**STORED DATA:**
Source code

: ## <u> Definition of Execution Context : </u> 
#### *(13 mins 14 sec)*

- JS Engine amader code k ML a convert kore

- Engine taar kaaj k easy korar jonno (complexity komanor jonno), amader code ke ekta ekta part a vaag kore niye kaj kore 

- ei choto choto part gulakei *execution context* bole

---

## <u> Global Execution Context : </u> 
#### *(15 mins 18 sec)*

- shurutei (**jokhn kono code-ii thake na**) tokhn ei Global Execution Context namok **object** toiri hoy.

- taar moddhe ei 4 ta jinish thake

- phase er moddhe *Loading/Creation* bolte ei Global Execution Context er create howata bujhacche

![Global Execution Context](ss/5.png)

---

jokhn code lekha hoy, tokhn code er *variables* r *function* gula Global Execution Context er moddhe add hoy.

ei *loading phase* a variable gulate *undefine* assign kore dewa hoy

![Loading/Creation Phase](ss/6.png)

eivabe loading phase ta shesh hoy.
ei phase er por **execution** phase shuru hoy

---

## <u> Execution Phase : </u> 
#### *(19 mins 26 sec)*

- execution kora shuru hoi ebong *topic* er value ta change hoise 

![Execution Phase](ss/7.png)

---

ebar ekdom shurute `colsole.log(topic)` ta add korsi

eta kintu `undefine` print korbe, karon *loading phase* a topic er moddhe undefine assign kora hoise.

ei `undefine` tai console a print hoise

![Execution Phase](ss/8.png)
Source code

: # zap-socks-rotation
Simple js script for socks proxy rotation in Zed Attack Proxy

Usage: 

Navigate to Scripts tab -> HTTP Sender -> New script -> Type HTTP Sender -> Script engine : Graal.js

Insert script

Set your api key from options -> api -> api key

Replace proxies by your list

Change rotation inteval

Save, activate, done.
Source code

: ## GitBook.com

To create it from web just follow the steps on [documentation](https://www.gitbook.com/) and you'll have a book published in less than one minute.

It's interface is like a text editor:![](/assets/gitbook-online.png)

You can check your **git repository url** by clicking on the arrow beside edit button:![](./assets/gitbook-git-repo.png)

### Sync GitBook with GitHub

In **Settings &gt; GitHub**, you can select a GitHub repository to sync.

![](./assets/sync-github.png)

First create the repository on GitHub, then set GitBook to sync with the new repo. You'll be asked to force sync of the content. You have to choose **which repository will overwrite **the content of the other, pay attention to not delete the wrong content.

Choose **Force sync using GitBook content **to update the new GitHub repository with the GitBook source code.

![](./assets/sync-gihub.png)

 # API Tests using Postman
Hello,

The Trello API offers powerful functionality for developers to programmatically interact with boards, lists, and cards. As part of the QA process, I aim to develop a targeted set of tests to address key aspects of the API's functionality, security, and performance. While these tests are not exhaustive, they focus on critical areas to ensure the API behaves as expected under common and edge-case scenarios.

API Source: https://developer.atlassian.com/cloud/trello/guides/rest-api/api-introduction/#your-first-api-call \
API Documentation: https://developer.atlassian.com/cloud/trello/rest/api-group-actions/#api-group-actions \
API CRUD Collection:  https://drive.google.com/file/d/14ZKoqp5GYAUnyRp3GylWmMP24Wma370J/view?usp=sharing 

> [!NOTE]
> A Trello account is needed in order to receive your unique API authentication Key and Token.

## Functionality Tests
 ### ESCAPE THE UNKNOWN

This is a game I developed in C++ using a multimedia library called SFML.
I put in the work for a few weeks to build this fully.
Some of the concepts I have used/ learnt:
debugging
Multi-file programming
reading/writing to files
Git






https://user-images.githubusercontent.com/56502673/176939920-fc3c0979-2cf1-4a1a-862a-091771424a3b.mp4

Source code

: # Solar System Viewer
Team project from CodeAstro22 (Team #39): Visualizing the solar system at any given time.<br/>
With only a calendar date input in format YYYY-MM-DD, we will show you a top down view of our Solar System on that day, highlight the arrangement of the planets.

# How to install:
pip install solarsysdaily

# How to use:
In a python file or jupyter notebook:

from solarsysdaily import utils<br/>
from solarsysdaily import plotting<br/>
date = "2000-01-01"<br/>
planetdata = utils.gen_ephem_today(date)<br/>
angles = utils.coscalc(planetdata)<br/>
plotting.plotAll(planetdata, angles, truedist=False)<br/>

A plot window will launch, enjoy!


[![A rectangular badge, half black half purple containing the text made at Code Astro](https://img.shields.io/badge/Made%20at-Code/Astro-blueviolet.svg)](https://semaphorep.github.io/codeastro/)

**WHAT THIS TASK INVOLVES:** With "assign" as the search string, filter the records and return each line that has it.

**RESPONSE TO THE TASK:**
ei *loading phase* a variable gulate *undefine* assign kore dewa hoy
eta kintu `undefine` print korbe, karon *loading phase* a topic er moddhe undefine assign kora hoise.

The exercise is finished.